In order to discuss the role of slavery in Augustine’s work, Alimi divides his book into three parts, each of which is subdivided into two (part 1) or three (part 2 and 3) chapters. The aim of the first part is to understand Augustine’s attitude towards slavery as a real-life social institution. To do this, Alimi first sheds light on the reality of late antique slavery, particularly in North Africa, in a short explanatory chapter (pp. 21-30). He relies almost exclusively on Augustine’s sermons and does not relate them to the attitudes of the intended (or actual) audience or to autobiographical passages in the Confessions—socio-historical considerations remain subordinate to an approach interested more in intellectual history throughout the work.[3]  The narrow focus on Augustine himself is surprising; the book cover shows a late antique slave collar from North Africa, including the inscription—the use of such evidence would have made the often brutal reality of slavery even more vivid. On the other hand, another reality is also absent: the prospect of manumissio, emancipatio or the possibility of buying one’s own freedom. These must have significantly determined the relationship of many enslaved persons with their (former) masters and shaped the perception of slavery in the minds of contemporaries. Slavery in Late Antiquity could thus have been presented in a more differentiated way than in the conclusion that slaves in Augustine’s world were potentially abused dependents, property, but nevertheless human beings. In the second, much longer chapter (pp. 31-73), Alimi shows that the church father from Hippo did not reject slavery, but he sought answers in the writings of Roman intellectuals to the question of why it existed. Alimi argues conclusively that Augustine adopted and modified three central views on slavery: slavery could be useful even for the enslaved (an interpretation of Cicero), slavery was not generally immoral (taken from Seneca), and all people are slaves of God (taken from Lactantius). The study is generally excellent at tracing such lines of tradition in the history of ideas.

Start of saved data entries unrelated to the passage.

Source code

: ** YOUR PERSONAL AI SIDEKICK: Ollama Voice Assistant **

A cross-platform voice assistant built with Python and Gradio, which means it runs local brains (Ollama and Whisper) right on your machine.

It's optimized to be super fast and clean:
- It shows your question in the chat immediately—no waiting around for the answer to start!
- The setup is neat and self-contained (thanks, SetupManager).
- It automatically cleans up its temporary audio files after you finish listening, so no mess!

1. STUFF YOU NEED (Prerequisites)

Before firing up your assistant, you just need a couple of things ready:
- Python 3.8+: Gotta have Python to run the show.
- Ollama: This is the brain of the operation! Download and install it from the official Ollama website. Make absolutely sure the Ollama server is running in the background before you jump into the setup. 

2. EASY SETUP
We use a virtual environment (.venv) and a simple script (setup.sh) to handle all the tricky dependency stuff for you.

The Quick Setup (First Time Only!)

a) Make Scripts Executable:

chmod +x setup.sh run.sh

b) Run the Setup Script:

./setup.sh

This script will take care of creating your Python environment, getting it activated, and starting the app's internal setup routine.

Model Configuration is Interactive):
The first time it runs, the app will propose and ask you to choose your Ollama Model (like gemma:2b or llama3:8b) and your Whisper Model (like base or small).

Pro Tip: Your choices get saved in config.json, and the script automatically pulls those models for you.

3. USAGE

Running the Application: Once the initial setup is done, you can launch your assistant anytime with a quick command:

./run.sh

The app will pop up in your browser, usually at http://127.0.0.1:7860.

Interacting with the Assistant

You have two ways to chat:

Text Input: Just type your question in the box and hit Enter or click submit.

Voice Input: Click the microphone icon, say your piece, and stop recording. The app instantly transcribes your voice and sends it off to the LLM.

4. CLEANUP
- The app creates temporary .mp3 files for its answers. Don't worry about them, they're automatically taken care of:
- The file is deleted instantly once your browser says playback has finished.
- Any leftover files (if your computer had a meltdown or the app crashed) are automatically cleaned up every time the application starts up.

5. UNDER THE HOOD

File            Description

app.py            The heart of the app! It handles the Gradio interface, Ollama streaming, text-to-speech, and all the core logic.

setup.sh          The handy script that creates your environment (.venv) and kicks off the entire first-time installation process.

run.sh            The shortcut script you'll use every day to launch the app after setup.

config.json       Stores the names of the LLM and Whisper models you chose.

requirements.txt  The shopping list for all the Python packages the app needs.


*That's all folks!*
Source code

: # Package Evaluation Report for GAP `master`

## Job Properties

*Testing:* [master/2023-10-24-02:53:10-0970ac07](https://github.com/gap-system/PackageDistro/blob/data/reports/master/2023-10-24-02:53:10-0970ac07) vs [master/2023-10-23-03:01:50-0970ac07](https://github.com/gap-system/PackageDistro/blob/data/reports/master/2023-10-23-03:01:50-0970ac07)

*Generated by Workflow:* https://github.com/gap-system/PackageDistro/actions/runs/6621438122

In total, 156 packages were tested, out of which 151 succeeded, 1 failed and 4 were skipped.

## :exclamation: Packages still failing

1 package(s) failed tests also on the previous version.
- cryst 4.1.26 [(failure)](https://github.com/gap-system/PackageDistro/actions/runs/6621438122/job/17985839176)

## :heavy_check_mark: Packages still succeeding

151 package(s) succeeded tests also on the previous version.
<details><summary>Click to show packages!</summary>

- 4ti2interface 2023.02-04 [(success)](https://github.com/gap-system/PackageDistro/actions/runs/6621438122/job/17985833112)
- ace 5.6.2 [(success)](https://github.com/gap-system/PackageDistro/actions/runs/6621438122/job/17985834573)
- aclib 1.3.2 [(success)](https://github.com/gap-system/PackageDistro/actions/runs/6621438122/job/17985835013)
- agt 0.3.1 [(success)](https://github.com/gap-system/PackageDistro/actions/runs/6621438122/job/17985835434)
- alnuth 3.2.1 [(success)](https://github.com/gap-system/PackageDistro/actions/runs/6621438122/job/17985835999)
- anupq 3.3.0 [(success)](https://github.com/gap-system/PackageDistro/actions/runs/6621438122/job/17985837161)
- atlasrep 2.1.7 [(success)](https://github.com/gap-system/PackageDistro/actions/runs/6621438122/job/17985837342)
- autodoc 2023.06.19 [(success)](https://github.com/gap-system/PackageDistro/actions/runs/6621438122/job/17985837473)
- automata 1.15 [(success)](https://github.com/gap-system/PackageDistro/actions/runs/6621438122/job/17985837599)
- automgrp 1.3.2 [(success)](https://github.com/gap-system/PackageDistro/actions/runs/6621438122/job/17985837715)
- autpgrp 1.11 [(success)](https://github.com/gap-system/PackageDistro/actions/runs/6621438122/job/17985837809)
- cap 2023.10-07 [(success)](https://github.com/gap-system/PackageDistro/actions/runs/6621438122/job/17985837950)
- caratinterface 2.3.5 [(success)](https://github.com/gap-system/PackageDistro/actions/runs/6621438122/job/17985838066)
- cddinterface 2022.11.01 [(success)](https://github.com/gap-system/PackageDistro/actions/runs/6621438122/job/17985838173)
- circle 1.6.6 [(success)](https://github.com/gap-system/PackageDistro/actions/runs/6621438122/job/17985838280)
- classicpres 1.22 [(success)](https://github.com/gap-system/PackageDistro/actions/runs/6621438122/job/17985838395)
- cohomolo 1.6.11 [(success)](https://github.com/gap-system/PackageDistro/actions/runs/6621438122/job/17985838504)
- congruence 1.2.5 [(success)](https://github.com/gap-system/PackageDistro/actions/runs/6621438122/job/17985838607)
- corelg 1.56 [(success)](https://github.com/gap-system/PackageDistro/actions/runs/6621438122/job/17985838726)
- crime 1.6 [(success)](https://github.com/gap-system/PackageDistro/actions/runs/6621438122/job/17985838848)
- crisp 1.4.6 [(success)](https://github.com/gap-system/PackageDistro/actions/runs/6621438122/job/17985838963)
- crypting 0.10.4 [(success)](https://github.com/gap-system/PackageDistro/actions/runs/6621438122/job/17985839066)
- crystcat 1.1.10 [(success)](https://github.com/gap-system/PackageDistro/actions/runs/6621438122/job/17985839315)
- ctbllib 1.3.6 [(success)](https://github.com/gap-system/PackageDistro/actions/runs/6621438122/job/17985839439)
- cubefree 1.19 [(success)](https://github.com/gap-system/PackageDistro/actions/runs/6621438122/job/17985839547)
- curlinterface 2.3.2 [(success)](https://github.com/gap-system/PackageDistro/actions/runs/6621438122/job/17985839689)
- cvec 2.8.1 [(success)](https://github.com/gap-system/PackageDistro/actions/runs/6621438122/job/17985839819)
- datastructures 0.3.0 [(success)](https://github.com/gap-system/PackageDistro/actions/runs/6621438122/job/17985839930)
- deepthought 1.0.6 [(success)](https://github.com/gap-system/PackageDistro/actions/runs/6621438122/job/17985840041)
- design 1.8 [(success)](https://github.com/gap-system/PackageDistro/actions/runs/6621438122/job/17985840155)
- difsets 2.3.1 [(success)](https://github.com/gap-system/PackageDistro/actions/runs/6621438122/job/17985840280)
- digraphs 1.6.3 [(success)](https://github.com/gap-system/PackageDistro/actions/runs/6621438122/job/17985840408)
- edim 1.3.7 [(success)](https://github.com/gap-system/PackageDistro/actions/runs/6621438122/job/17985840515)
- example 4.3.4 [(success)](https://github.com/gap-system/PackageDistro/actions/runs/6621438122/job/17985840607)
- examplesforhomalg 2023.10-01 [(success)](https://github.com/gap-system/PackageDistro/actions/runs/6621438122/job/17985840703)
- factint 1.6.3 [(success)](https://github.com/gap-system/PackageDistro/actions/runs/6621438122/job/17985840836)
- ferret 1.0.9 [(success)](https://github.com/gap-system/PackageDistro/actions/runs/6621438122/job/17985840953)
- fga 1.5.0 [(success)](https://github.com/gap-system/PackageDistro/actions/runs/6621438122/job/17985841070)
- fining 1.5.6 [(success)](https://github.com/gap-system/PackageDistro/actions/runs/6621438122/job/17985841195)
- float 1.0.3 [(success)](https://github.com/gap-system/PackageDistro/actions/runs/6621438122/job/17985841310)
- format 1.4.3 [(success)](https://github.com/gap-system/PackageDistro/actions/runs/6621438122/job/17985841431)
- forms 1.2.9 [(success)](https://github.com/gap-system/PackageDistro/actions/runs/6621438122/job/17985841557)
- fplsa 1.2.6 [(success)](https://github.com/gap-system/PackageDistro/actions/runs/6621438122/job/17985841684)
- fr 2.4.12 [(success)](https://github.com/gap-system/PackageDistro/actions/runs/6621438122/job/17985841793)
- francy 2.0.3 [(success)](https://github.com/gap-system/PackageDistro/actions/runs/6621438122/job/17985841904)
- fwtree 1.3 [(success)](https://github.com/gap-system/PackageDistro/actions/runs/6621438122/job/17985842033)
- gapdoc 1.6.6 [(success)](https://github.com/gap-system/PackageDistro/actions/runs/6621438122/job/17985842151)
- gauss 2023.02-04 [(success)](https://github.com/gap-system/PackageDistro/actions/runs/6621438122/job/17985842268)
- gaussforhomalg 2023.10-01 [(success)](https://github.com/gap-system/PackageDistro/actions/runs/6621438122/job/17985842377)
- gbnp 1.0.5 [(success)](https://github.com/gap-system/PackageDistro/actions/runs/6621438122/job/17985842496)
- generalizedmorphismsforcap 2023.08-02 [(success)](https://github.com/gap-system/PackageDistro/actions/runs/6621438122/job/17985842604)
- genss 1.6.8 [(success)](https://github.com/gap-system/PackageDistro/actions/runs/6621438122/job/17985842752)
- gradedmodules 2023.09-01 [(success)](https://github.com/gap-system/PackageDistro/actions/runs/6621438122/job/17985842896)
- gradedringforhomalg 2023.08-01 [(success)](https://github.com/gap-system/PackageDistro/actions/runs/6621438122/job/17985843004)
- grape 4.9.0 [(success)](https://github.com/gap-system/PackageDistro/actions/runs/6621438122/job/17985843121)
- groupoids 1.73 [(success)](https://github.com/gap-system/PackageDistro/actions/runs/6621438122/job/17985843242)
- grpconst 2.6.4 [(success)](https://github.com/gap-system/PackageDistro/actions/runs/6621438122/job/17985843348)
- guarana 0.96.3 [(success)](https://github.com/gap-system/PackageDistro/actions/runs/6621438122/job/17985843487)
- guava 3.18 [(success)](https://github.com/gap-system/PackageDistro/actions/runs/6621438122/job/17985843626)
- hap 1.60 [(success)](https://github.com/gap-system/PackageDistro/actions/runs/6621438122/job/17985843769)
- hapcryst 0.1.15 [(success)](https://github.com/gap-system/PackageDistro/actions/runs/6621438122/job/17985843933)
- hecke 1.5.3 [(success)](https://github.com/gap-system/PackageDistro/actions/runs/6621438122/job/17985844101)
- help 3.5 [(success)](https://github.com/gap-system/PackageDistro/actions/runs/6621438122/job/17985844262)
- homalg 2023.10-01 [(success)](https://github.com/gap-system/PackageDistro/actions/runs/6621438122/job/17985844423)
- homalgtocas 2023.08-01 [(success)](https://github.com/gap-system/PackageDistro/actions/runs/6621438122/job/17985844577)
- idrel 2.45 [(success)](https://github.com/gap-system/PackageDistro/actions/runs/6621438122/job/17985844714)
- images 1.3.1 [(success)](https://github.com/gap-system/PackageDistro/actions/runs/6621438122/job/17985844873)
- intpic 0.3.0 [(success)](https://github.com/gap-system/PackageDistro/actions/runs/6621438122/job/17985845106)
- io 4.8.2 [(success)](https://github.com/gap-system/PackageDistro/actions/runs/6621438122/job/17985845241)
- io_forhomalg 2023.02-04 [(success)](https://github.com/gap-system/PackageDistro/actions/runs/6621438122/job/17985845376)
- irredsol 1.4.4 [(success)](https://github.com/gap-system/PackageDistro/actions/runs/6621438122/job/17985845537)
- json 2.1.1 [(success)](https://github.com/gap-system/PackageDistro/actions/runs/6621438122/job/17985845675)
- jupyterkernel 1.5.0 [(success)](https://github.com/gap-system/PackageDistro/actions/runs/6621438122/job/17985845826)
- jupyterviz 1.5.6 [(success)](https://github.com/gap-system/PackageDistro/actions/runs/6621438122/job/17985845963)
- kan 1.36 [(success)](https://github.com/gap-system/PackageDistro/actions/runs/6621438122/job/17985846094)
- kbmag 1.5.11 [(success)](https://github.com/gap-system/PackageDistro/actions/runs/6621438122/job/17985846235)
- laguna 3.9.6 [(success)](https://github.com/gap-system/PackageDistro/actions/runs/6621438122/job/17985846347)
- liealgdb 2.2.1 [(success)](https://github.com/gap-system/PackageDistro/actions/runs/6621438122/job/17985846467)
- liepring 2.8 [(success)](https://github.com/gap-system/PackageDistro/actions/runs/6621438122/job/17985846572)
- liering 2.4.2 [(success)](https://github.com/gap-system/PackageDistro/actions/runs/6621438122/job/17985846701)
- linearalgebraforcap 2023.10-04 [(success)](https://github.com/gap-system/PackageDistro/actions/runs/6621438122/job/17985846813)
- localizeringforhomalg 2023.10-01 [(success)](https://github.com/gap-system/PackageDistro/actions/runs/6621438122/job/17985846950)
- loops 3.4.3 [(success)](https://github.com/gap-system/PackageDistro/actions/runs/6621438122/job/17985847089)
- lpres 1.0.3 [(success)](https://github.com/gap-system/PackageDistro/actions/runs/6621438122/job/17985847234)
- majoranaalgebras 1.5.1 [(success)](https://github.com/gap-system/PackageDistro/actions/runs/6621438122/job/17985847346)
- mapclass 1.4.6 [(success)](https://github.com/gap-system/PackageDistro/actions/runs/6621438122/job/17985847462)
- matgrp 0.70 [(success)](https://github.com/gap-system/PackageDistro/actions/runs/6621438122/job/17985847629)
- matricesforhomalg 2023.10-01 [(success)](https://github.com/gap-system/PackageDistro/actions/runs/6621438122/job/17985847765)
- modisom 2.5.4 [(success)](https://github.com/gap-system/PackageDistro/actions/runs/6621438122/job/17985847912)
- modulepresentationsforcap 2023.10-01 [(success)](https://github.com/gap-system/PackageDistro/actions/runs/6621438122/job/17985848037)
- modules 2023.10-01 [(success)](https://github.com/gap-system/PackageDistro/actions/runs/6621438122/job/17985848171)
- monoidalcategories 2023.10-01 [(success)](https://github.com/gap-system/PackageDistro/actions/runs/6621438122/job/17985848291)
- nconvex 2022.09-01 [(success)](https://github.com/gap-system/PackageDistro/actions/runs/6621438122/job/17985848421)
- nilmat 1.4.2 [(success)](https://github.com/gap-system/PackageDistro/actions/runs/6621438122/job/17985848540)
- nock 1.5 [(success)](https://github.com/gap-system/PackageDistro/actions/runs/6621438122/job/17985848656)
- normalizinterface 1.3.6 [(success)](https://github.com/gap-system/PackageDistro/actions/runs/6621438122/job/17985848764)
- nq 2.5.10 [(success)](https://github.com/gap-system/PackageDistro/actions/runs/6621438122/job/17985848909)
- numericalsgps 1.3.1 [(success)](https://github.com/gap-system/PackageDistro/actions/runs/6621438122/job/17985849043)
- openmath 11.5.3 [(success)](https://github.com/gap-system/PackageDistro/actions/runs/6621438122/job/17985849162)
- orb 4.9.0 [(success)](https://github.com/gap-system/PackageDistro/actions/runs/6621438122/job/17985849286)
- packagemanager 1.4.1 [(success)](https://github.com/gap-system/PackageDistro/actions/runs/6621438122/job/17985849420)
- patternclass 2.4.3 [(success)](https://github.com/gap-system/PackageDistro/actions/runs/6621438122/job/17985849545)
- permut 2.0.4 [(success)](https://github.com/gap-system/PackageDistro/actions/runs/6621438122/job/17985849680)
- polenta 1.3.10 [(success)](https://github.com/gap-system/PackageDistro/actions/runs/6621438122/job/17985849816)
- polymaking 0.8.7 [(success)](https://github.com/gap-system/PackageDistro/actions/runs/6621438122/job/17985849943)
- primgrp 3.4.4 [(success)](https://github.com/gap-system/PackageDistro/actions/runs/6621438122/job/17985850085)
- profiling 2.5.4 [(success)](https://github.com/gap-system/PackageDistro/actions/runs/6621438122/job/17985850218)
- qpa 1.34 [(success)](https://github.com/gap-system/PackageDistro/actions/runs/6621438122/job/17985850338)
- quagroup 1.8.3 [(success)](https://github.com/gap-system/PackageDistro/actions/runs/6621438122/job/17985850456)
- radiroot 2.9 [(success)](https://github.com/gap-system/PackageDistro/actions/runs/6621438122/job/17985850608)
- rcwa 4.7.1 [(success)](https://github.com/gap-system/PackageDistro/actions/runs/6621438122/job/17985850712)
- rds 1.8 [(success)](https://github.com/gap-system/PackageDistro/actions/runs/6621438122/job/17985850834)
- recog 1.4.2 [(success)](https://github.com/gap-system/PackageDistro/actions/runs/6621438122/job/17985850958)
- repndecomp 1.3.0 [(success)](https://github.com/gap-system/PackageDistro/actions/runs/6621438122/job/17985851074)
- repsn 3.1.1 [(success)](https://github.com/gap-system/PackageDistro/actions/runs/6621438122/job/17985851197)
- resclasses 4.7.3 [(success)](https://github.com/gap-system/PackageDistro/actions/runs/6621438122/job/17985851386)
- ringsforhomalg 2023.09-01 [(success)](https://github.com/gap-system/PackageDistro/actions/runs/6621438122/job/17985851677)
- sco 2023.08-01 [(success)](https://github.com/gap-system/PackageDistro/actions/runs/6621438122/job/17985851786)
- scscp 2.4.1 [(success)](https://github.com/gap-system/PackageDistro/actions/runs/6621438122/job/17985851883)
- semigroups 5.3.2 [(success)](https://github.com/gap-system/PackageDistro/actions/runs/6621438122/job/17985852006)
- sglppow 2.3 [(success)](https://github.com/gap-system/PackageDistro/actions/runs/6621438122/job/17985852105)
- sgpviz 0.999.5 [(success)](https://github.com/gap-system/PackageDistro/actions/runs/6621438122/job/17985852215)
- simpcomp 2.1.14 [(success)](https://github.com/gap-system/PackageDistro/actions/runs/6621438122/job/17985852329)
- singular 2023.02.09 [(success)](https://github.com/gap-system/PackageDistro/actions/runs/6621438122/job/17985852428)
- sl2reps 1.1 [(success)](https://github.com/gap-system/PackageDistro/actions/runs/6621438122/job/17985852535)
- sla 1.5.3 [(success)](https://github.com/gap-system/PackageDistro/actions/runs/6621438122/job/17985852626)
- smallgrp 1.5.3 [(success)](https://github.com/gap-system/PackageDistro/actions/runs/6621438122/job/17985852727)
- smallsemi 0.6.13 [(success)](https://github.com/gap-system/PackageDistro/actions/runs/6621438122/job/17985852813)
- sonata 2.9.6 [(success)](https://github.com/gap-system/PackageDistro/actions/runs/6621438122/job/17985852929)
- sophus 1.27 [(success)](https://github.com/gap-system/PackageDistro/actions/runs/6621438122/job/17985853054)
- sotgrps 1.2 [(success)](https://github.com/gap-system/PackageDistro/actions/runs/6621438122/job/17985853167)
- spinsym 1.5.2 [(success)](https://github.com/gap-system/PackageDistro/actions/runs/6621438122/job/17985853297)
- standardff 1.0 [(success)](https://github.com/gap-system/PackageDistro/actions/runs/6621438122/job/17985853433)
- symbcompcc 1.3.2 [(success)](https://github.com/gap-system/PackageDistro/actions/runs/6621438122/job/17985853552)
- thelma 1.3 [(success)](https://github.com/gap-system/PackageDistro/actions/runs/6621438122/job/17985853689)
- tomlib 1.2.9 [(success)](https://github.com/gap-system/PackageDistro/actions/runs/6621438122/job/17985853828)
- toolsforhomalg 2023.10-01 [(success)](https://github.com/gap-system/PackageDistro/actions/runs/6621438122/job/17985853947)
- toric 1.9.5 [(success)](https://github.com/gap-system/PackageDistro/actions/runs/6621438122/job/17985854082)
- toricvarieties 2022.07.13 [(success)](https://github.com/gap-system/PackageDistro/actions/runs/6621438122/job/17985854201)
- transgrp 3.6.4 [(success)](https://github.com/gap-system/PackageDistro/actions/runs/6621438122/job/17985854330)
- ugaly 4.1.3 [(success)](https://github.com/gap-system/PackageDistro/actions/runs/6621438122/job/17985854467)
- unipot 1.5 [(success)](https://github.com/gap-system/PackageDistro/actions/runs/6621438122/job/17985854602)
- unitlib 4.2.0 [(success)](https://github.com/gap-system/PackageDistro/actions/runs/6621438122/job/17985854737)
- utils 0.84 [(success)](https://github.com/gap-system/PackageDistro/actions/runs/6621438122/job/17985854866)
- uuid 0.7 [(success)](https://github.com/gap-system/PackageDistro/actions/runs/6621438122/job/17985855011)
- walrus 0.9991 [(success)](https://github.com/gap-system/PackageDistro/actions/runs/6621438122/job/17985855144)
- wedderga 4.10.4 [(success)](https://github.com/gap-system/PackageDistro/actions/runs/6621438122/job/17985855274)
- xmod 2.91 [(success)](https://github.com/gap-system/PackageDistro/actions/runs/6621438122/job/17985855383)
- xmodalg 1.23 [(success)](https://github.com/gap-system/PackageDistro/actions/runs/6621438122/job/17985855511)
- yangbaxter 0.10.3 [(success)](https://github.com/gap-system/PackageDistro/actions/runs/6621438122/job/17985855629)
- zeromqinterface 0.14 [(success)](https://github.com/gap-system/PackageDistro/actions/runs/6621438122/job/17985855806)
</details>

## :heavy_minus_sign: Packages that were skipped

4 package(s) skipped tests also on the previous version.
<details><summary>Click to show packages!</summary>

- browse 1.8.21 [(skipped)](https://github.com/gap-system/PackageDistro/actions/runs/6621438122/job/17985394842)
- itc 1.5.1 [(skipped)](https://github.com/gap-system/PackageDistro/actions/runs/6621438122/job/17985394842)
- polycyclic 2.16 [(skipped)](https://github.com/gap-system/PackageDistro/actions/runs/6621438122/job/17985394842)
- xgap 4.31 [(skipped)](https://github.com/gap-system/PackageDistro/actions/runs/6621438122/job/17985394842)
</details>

The second part focuses on the relationship between man and God in Augustine’s thought, strongly associated with a slave/master relationship. Alimi sticks to his approach of identifying patterns of thought that Augustine adopted from earlier Roman authors. In the third chapter (pp. 77-103), Alimi works his way through Cicero and Lactantius; he shows that Cicero’s conception of religion as virtue influenced the attitude of Lactantius, who identified all religions as either true or false. For the Christian Lactantius, only his own religion was true—and all others were superstition. This apparent digression from the book’s central theme is resolved in the next chapter (pp. 104-128), in which Alimi shows that Augustine embraces the concept of true and false religion. All humans are slaves to God, but those who belong to a ‘false’ religion ultimately serve superstitious human inventions—Augustine’s critique of Roman religion based on Varro’s remarks is skilfully applied to the concept of slavery. Augustine rejected the notion that human beings could by nature be the slaves of others. In chapter five (pp. 129-153), Alimi attempts to show that the slave/master relationship between humans and God was, however, central to Augustine. Nevertheless, as Alimi himself recognises, this relationship was by no means so rigidly defined for Augustine. An approach based exclusively on intellectual history must inevitably fall short here to explain these contradictions due to the complexity of the realities of life for slaves in Late Antiquity and their relationships with their masters—a more detailed examination of slavery in Augustine’s world would have been all the more desirable.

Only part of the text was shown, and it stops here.